The paper presents an innovative solution to robust topology optimization developed for components that can be manufactured by additive manufacturing. Topology optimization has been used in fluid dynamics to optimize geometries based on a target set of performances required for the flow paths. These target performances can be defined as pressure losses or heat exchanges for example, and multiple optimized geometries can be found in the literature. However, none of these cases considered the impact of stochastic variations and are based on a deterministic optimization. It means the optimization has been done for a single boundary condition value.
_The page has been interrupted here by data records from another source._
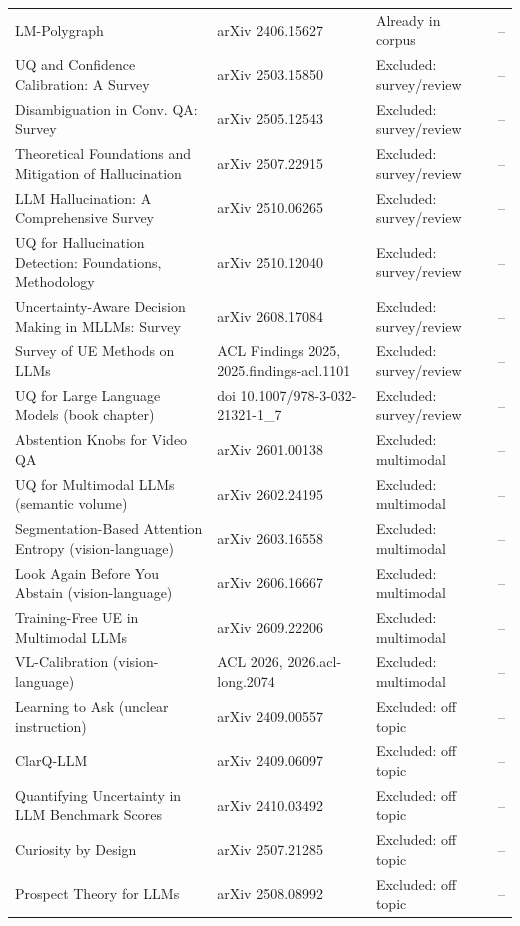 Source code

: \documentclass[acmsmall]{acmart}
\begin{document}
\begin{center}
\begin{longtable}{@{}p{5.6cm} p{3.6cm} p{2.4cm} p{0.9cm}@{}}
LM-Polygraph & arXiv 2406.15627 & Already in corpus & -- \\
UQ and Confidence Calibration: A Survey & arXiv 2503.15850 & Excluded: survey/review & -- \\
Disambiguation in Conv. QA: Survey & arXiv 2505.12543 & Excluded: survey/review & -- \\
Theoretical Foundations and Mitigation of Hallucination & arXiv 2507.22915 & Excluded: survey/review & -- \\
LLM Hallucination: A Comprehensive Survey & arXiv 2510.06265 & Excluded: survey/review & -- \\
UQ for Hallucination Detection: Foundations, Methodology & arXiv 2510.12040 & Excluded: survey/review & -- \\
Uncertainty-Aware Decision Making in MLLMs: Survey & arXiv 2608.17084 & Excluded: survey/review & -- \\
Survey of UE Methods on LLMs & ACL Findings 2025, 2025.findings-acl.1101 & Excluded: survey/review & -- \\
UQ for Large Language Models (book chapter) & doi 10.1007/978-3-032-21321-1\_7 & Excluded: survey/review & -- \\
Abstention Knobs for Video QA & arXiv 2601.00138 & Excluded: multimodal & -- \\
UQ for Multimodal LLMs (semantic volume) & arXiv 2602.24195 & Excluded: multimodal & -- \\
Segmentation-Based Attention Entropy (vision-language) & arXiv 2603.16558 & Excluded: multimodal & -- \\
Look Again Before You Abstain (vision-language) & arXiv 2606.16667 & Excluded: multimodal & -- \\
Training-Free UE in Multimodal LLMs & arXiv 2609.22206 & Excluded: multimodal & -- \\
VL-Calibration (vision-language) & ACL 2026, 2026.acl-long.2074 & Excluded: multimodal & -- \\
Learning to Ask (unclear instruction) & arXiv 2409.00557 & Excluded: off topic & -- \\
ClarQ-LLM & arXiv 2409.06097 & Excluded: off topic & -- \\
Quantifying Uncertainty in LLM Benchmark Scores & arXiv 2410.03492 & Excluded: off topic & -- \\
Curiosity by Design & arXiv 2507.21285 & Excluded: off topic & -- \\
Prospect Theory for LLMs & arXiv 2508.08992 & Excluded: off topic & -- \\

\end{longtable}
\end{center}
\end{document}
Would this boundary be random, as it is the case in real life gas turbines, then the optimized geometry, optimized for a single set of boundary conditions, will underperform. Robust topology optimization obtains a geometry able to cope with these random variations. The robust optimization method has been implemented in an in-house solver TOffee and relies on a multi-objective function. 2D and 3D robust optimized geometries are obtained and their performance compared to deterministic cases over a range of boundary conditions. Superiority of robust geometries as compared to deterministic geometries is shown. Robust topology optimization presents a great interest in the gas turbine industry due to the greater performance obtained by the optimized geometries while taking into consideration random variations of boundary conditions, making the simulations closer to real life conditions. For the first time in this work it is shown a fluid topology optimization solution with sedimentation that are inherently able to cope with uncertainty.